## EXERCISE REQUIREMENTS
Could you print the listing again exactly, omitting the pictures?
== DATASET EXTRACT ==
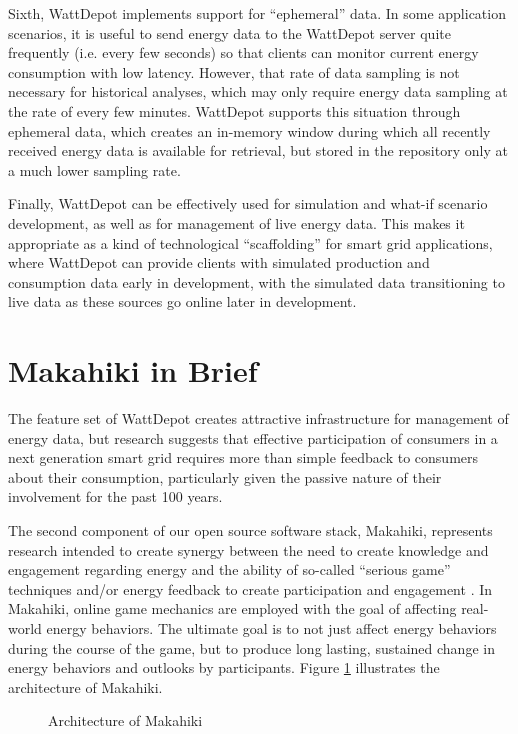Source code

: \documentclass{acm_proc_article-sp}
\begin{document}
Sixth, WattDepot implements support for ``ephemeral'' data. In some application scenarios,
it is useful to send energy data to the WattDepot server quite frequently (i.e. every few
seconds) so that clients can monitor current energy consumption with low latency. However,
that rate of data sampling is not necessary for historical analyses, which may only
require energy data sampling at the rate of every few minutes. WattDepot supports this
situation through ephemeral data, which creates an in-memory window during which all
recently received energy data is available for retrieval, but stored in the repository
only at a much lower sampling rate.

Finally, WattDepot can be effectively used for simulation and what-if scenario
development, as well as for management of live energy data.  This makes it appropriate as
a kind of technological ``scaffolding'' for smart grid applications, where WattDepot can
provide clients with simulated production and consumption data early in development, with
the simulated data transitioning to live data as these sources go online later in development.

\section{Makahiki in Brief}

The feature set of WattDepot creates attractive infrastructure for management of energy
data, but research suggests that effective participation of consumers in a next generation
smart grid requires more than simple feedback to consumers about their consumption,
particularly given the passive nature of their involvement for the past 100 years. 

The second component of our open source software stack, Makahiki, represents research
intended to create synergy between the need to create knowledge and engagement regarding
energy and the ability of so-called ``serious game'' techniques and/or energy feedback to
create participation and engagement \cite{Deterding2011mt,darby-review-2006,Faruqui09,petersen-dorm-energy-reduction}.
In Makahiki, online game mechanics are employed with the goal of affecting
real-world energy behaviors.  The ultimate goal is to not just affect energy behaviors
during the course of the game, but to produce long lasting, sustained change in energy
behaviors and outlooks by participants. Figure \ref{fig:makahiki-architecture} illustrates
the architecture of Makahiki.

\begin{figure}
\begin{center}
\end{center}
\caption{Architecture of Makahiki}
\label{fig:makahiki-architecture}
\end{figure}
\end{document}
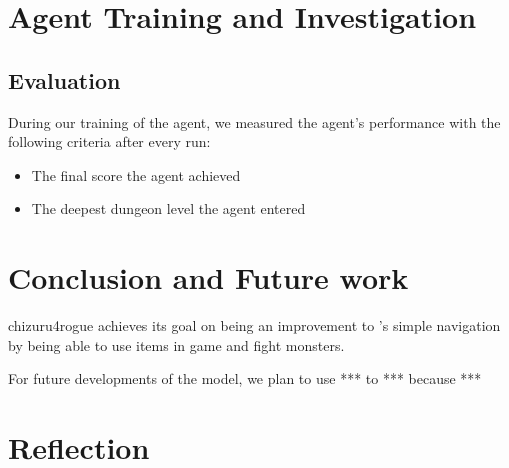 \documentclass[11pt,a4paper]{article}
\begin{document}
\section{Agent Training and Investigation}
\subsection{Evaluation}
During our training of the agent, we measured the agent's performance with the following criteria after every run:
\begin{itemize}
    \item The final score the agent achieved
    \item The deepest dungeon level the agent entered
\end{itemize}

\section{Conclusion and Future work}
chizuru4rogue achieves its goal on being an improvement to \cite{asperti18}'s simple navigation by being able to use items in game and fight monsters.

For future developments of the model, we plan to use *** to *** because ***

\section{Reflection}

\medskip



\end{document}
===
## RESPONSE FOR THIS EXERCISE
Source code

: \documentclass{acm_proc_article-sp}
\begin{document}
Sixth, WattDepot implements support for ``ephemeral'' data. In some application scenarios,
it is useful to send energy data to the WattDepot server quite frequently (i.e. every few
seconds) so that clients can monitor current energy consumption with low latency. However,
that rate of data sampling is not necessary for historical analyses, which may only
require energy data sampling at the rate of every few minutes. WattDepot supports this
situation through ephemeral data, which creates an in-memory window during which all
recently received energy data is available for retrieval, but stored in the repository
only at a much lower sampling rate.

Finally, WattDepot can be effectively used for simulation and what-if scenario
development, as well as for management of live energy data.  This makes it appropriate as
a kind of technological ``scaffolding'' for smart grid applications, where WattDepot can
provide clients with simulated production and consumption data early in development, with
the simulated data transitioning to live data as these sources go online later in development.

\section{Makahiki in Brief}

The feature set of WattDepot creates attractive infrastructure for management of energy
data, but research suggests that effective participation of consumers in a next generation
smart grid requires more than simple feedback to consumers about their consumption,
particularly given the passive nature of their involvement for the past 100 years. 

The second component of our open source software stack, Makahiki, represents research
intended to create synergy between the need to create knowledge and engagement regarding
energy and the ability of so-called ``serious game'' techniques and/or energy feedback to
create participation and engagement \cite{Deterding2011mt,darby-review-2006,Faruqui09,petersen-dorm-energy-reduction}.
In Makahiki, online game mechanics are employed with the goal of affecting
real-world energy behaviors.  The ultimate goal is to not just affect energy behaviors
during the course of the game, but to produce long lasting, sustained change in energy
behaviors and outlooks by participants. Figure \ref{fig:makahiki-architecture} illustrates
the architecture of Makahiki.

\begin{figure}
\begin{center}
\end{center}
\caption{Architecture of Makahiki}
\label{fig:makahiki-architecture}
\end{figure}
\end{document}
 \documentclass[11pt,a4paper]{article}
\begin{document}
\section{Agent Training and Investigation}
\subsection{Evaluation}
During our training of the agent, we measured the agent's performance with the following criteria after every run:
\begin{itemize}
    \item The final score the agent achieved
    \item The deepest dungeon level the agent entered
\end{itemize}

\section{Conclusion and Future work}
chizuru4rogue achieves its goal on being an improvement to \cite{asperti18}'s simple navigation by being able to use items in game and fight monsters.

For future developments of the model, we plan to use *** to *** because ***

\section{Reflection}

\medskip



\end{document}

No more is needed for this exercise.